I know, this sounds insane. But it really does help. Take some time away from your first draft, celebrate the fact you finished it! I somewhat deliberately lined mine up with some major holidays and a big vacation that has been planned for months. And honestly, I didn’t even write much (as my absence on this blog can testify), whether it’s blogging, fanfic, or even RP. Around the holidays, I managed to write some RP/Fanfic for presents (because I’m poor like that), but I firmly kept my mind off my book as much as possible.

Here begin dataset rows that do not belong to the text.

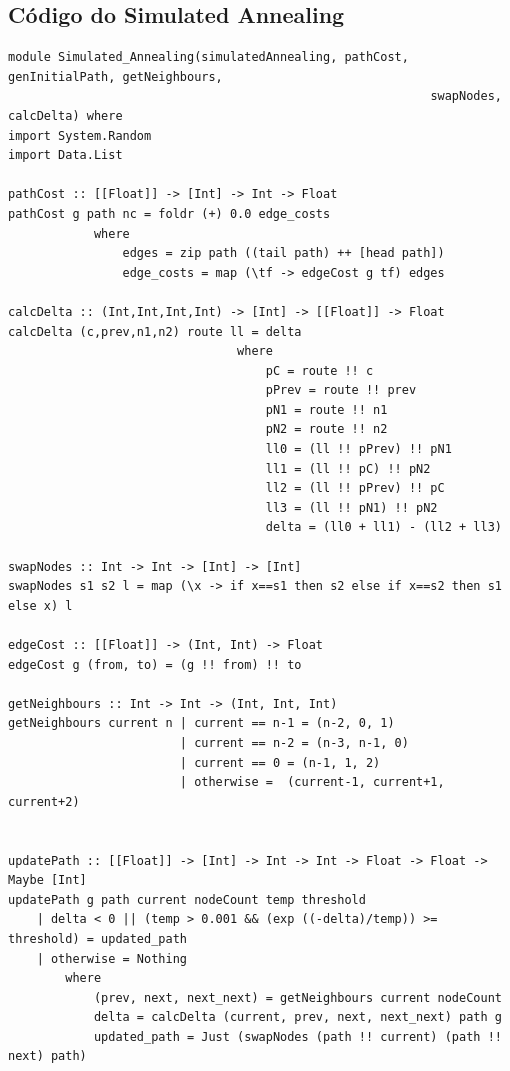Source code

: \documentclass{article}
\begin{document}
\begin{appendices}
\section{Código do Simulated Annealing}

\begin{framed}
\begin{verbatim}
module Simulated_Annealing(simulatedAnnealing, pathCost, genInitialPath, getNeighbours, 
                                                           swapNodes, calcDelta) where
import System.Random
import Data.List

pathCost :: [[Float]] -> [Int] -> Int -> Float
pathCost g path nc = foldr (+) 0.0 edge_costs
            where
                edges = zip path ((tail path) ++ [head path])
                edge_costs = map (\tf -> edgeCost g tf) edges

calcDelta :: (Int,Int,Int,Int) -> [Int] -> [[Float]] -> Float
calcDelta (c,prev,n1,n2) route ll = delta
                                where
                                    pC = route !! c
                                    pPrev = route !! prev
                                    pN1 = route !! n1
                                    pN2 = route !! n2
                                    ll0 = (ll !! pPrev) !! pN1
                                    ll1 = (ll !! pC) !! pN2
                                    ll2 = (ll !! pPrev) !! pC
                                    ll3 = (ll !! pN1) !! pN2
                                    delta = (ll0 + ll1) - (ll2 + ll3)

swapNodes :: Int -> Int -> [Int] -> [Int]
swapNodes s1 s2 l = map (\x -> if x==s1 then s2 else if x==s2 then s1 else x) l

edgeCost :: [[Float]] -> (Int, Int) -> Float
edgeCost g (from, to) = (g !! from) !! to

getNeighbours :: Int -> Int -> (Int, Int, Int)
getNeighbours current n | current == n-1 = (n-2, 0, 1)
                        | current == n-2 = (n-3, n-1, 0)
                        | current == 0 = (n-1, 1, 2)
                        | otherwise =  (current-1, current+1, current+2)


updatePath :: [[Float]] -> [Int] -> Int -> Int -> Float -> Float -> Maybe [Int]
updatePath g path current nodeCount temp threshold  
    | delta < 0 || (temp > 0.001 && (exp ((-delta)/temp)) >= threshold) = updated_path
    | otherwise = Nothing
        where
            (prev, next, next_next) = getNeighbours current nodeCount
            delta = calcDelta (current, prev, next, next_next) path g
            updated_path = Just (swapNodes (path !! current) (path !! next) path)


\end{verbatim}
\end{framed}
\end{appendices}
\end{document}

I read books, I watched movies, I played video games, I sewed, I panicked when I couldn’t find fabric for my medfair costume… It’s a way of recharging your mental batteries for the work that’s coming up, and reconnecting with the life that you admittedly put on the shelf to finish that last bit of your draft.

Step 2: Rewrite/Additions

This is where you do a reread of your draft and go, “What doesn’t make sense? What scene doesn’t go anywhere or just reveals repetitive information? Where does the dialogue sound completely stilted?” Depending on how clunky things feel, you have to add sections or move them around. You might find huge plot holes and have to do some moving around or slashing huge sections and rewriting. Don’t fuss about grammar, typos, or paragraph structure too much at this point. You are looking at your story and making sure it is as tight as possible. Why? Well…

Step 3: Get a beta (or two)

Now you are about to let your work leave your own, dragon-like hoarding hands, and pass it off to someone else, or two someone else’s, depending on your paranoia level. This isn’t your mom or whoever, a person who will tell you it’s great no matter who it is. This is your best friend, this is the person who is going to call you to the carpet if you do something stupid or don’t have a good reason for something obvious not happening. Ideally, this is a person who reads a lot or watches a lot of movies, either works. These people know how to spot the flaws in story and world building, with or without a fancy degree. But this is also someone you trust not to steal your work, so don’t give it to some stranger off the street either unless they have a spotless reputation.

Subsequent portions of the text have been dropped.